§ **What you will do**
Print the line containing "Trinity: What?" and every later line of the records. Keep each one exactly as given, ending with the last.

Working data Start Marker

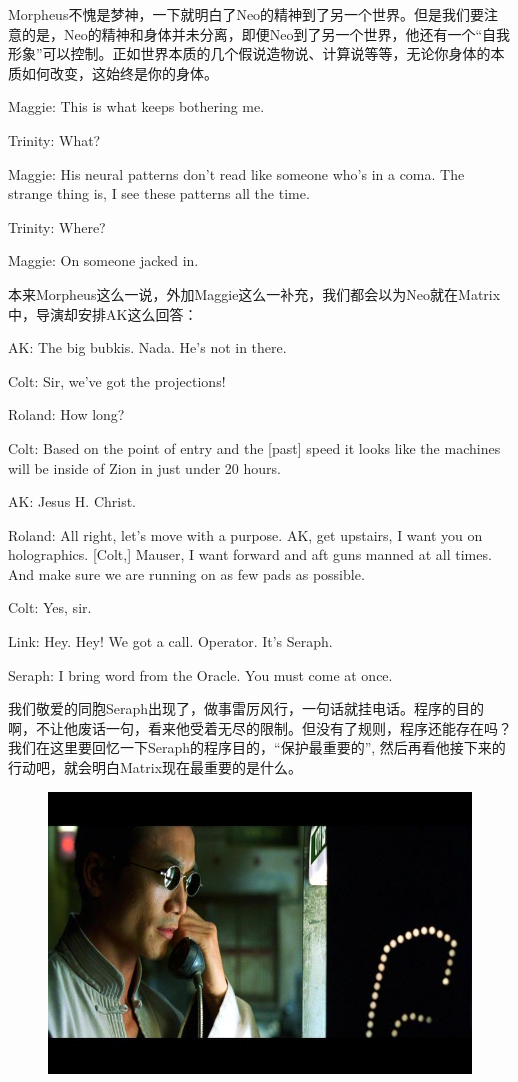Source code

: \documentclass[UTF8]{ctexart}
\newenvironment{myquote}{\color{green} \setlength{\leftskip}{6em} \setlength{\rightskip}{4em} \setlength{\parindent}{-2em}}{\par}
\begin{document}
Morpheus不愧是梦神，一下就明白了Neo的精神到了另一个世界。但是我们要注意的是，Neo的精神和身体并未分离，即便Neo到了另一个世界，他还有一个“自我形象”可以控制。正如世界本质的几个假说造物说、计算说等等，无论你身体的本质如何改变，这始终是你的身体。

\begin{myquote}
Maggie: This is what keeps bothering me.

Trinity: What?

Maggie: His neural patterns don't read like someone who's in a coma. The strange thing is, I see these patterns all the time.

Trinity: Where?

Maggie: On someone jacked in.
\end{myquote}

本来Morpheus这么一说，外加Maggie这么一补充，我们都会以为Neo就在Matrix中，导演却安排AK这么回答：

\begin{myquote}
AK: The big bubkis. Nada. He's not in there.

Colt: Sir, we've got the projections!

Roland: How long?

Colt: Based on the point of entry and the [past] speed it looks like the machines will be inside of Zion in just under 20 hours.

AK: Jesus H. Christ.

Roland: All right, let's move with a purpose. AK, get upstairs, I want you on holographics. [Colt,] Mauser, I want forward and aft guns manned at all times. And make sure we are running on as few pads as possible.

Colt: Yes, sir.

Link: Hey. Hey! We got a call. Operator. It's Seraph.

Seraph: I bring word from the Oracle. You must come at once.
\end{myquote}

我们敬爱的同胞Seraph出现了，做事雷厉风行，一句话就挂电话。程序的目的啊，不让他废话一句，看来他受着无尽的限制。但没有了规则，程序还能存在吗？我们在这里要回忆一下Seraph的程序目的，“保护最重要的”, 然后再看他接下来的行动吧，就会明白Matrix现在最重要的是什么。

\begin{figure}[htb]
\centering
\includegraphics[width=0.5\linewidth]{fig/1f716227f5c3fe03918f9d12.jpg}
\end{figure}
\end{document}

Working data End Marker

§ **Your response**
Trinity: What?

Maggie: His neural patterns don't read like someone who's in a coma. The strange thing is, I see these patterns all the time.

Trinity: Where?

Maggie: On someone jacked in.
\end{myquote}

本来Morpheus这么一说，外加Maggie这么一补充，我们都会以为Neo就在Matrix中，导演却安排AK这么回答：

\begin{myquote}
AK: The big bubkis. Nada. He's not in there.

Colt: Sir, we've got the projections!

Roland: How long?

Colt: Based on the point of entry and the [past] speed it looks like the machines will be inside of Zion in just under 20 hours.

AK: Jesus H. Christ.

Roland: All right, let's move with a purpose. AK, get upstairs, I want you on holographics. [Colt,] Mauser, I want forward and aft guns manned at all times. And make sure we are running on as few pads as possible.

Colt: Yes, sir.

Link: Hey. Hey! We got a call. Operator. It's Seraph.

Seraph: I bring word from the Oracle. You must come at once.
\end{myquote}

我们敬爱的同胞Seraph出现了，做事雷厉风行，一句话就挂电话。程序的目的啊，不让他废话一句，看来他受着无尽的限制。但没有了规则，程序还能存在吗？我们在这里要回忆一下Seraph的程序目的，“保护最重要的”, 然后再看他接下来的行动吧，就会明白Matrix现在最重要的是什么。

\begin{figure}[htb]
\centering
\includegraphics[width=0.5\linewidth]{fig/1f716227f5c3fe03918f9d12.jpg}
\end{figure}
\end{document}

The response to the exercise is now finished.